Honestly it was a bad call on Nokia to switch to windows. They would have been in a different place of they capitalised on their market share and switched to android.

[–] CarlosCheddar 28 points 2 months ago (5 children)

It ended up being a bad call but at the time Android only had 2 years in the market and trusting the leading OS company to manufacture a proper mobile product wasn’t a crazy idea. Microsoft just completely mismanaged the whole phone thing and took down Nokia with it.

If I remember correctly the approach was so anti-google that you couldn’t even watch youtube on Windows Phones.

[–] Akinzekeel 5 points 2 months ago

Sort of. Google and Microsoft really weren’t on good terms back then (relatively speaking). Both were competing for the mobile OS market, and Microsoft ran this whole „Don’t get Scroogled“ campaign to demote Android.

Naturally, Google did not offer any of their apps for Windows phone - i.e. no Google maps or YouTube.
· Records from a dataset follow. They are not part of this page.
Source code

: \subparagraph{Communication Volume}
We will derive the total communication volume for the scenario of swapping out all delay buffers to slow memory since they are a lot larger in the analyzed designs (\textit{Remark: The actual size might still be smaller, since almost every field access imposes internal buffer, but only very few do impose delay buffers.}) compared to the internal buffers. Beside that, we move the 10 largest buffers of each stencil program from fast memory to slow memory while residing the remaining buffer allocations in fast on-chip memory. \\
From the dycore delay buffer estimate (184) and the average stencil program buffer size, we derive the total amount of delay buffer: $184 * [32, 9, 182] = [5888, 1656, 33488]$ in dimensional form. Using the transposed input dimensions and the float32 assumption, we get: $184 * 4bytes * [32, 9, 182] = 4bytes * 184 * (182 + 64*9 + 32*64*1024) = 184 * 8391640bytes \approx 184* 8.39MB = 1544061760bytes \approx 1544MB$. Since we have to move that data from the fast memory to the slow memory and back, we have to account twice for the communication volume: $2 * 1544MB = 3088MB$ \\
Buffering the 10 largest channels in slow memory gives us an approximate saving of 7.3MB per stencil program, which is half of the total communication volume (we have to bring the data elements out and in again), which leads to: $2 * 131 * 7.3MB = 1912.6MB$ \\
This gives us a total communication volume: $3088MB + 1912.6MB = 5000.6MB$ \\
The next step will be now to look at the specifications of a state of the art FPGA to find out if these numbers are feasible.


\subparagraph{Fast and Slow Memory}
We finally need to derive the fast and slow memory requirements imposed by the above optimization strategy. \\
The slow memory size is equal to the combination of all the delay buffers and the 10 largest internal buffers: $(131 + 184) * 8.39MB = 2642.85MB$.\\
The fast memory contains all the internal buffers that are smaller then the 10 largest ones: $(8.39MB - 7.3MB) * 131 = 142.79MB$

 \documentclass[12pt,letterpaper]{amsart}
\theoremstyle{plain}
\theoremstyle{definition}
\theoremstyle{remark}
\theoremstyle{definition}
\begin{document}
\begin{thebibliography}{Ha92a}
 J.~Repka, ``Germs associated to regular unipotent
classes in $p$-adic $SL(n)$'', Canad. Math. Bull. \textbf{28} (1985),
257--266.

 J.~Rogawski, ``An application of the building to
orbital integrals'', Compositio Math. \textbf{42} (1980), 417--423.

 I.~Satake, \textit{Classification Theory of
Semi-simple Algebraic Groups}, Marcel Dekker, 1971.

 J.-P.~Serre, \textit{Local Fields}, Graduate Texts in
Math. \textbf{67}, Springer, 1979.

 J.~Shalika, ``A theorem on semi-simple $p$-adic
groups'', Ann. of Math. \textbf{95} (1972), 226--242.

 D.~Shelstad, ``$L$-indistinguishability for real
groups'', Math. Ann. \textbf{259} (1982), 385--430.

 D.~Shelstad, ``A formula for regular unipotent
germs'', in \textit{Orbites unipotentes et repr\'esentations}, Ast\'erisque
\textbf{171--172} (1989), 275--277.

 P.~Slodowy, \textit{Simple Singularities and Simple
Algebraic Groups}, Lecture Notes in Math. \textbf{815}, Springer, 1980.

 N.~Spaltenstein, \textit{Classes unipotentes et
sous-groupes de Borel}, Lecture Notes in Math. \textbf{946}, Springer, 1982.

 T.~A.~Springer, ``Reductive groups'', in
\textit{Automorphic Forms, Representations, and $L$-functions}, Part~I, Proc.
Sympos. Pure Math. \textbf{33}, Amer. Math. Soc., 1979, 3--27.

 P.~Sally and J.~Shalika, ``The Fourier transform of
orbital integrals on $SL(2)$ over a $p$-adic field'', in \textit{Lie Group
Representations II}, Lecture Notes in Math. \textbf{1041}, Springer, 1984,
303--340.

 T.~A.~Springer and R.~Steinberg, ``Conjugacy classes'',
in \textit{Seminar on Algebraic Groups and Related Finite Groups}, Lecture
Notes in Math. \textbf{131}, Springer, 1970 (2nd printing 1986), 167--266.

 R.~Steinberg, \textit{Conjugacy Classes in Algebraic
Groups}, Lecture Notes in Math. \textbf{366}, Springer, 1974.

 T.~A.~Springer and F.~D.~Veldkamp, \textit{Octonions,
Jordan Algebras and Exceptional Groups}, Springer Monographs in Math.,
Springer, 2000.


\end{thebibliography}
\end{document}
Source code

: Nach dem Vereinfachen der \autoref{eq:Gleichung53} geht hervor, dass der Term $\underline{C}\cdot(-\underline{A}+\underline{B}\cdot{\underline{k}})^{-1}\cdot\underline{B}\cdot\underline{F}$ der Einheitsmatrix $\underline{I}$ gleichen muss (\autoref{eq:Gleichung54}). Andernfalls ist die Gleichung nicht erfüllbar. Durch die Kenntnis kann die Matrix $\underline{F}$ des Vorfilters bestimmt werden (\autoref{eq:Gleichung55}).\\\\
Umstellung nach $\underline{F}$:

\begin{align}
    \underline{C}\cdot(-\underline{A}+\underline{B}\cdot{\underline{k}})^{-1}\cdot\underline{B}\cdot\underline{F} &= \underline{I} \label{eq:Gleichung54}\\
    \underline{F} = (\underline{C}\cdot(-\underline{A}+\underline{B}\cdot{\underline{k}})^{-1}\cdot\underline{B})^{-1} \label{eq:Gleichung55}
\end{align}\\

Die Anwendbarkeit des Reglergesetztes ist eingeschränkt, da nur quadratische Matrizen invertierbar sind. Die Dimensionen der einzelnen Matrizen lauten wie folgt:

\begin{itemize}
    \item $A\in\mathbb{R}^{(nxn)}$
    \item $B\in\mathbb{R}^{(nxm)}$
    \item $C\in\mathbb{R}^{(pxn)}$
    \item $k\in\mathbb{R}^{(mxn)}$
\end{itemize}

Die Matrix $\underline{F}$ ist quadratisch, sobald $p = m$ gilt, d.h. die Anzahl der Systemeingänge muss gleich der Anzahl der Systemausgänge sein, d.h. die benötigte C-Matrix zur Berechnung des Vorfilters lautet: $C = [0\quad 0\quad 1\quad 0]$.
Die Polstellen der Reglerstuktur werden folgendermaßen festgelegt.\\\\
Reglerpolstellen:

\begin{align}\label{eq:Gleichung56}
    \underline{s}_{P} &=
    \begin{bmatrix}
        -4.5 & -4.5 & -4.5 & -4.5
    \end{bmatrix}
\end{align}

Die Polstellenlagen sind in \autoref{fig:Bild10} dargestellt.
Microsoft then made their own YouTube client for windows phone which was an okay app. However Google wasn’t happy with this and had them take down the app and replace it with their own version instead.

The problem is that Google’s YouTube app for windows phone was so embarrassingly bad that after countless 1-star reviews they decided to pull the app from the windows phone store, effectively leaving the platform with no YouTube app at all. There was at least one third party client which was decent, but there was never another official one after that IIRC.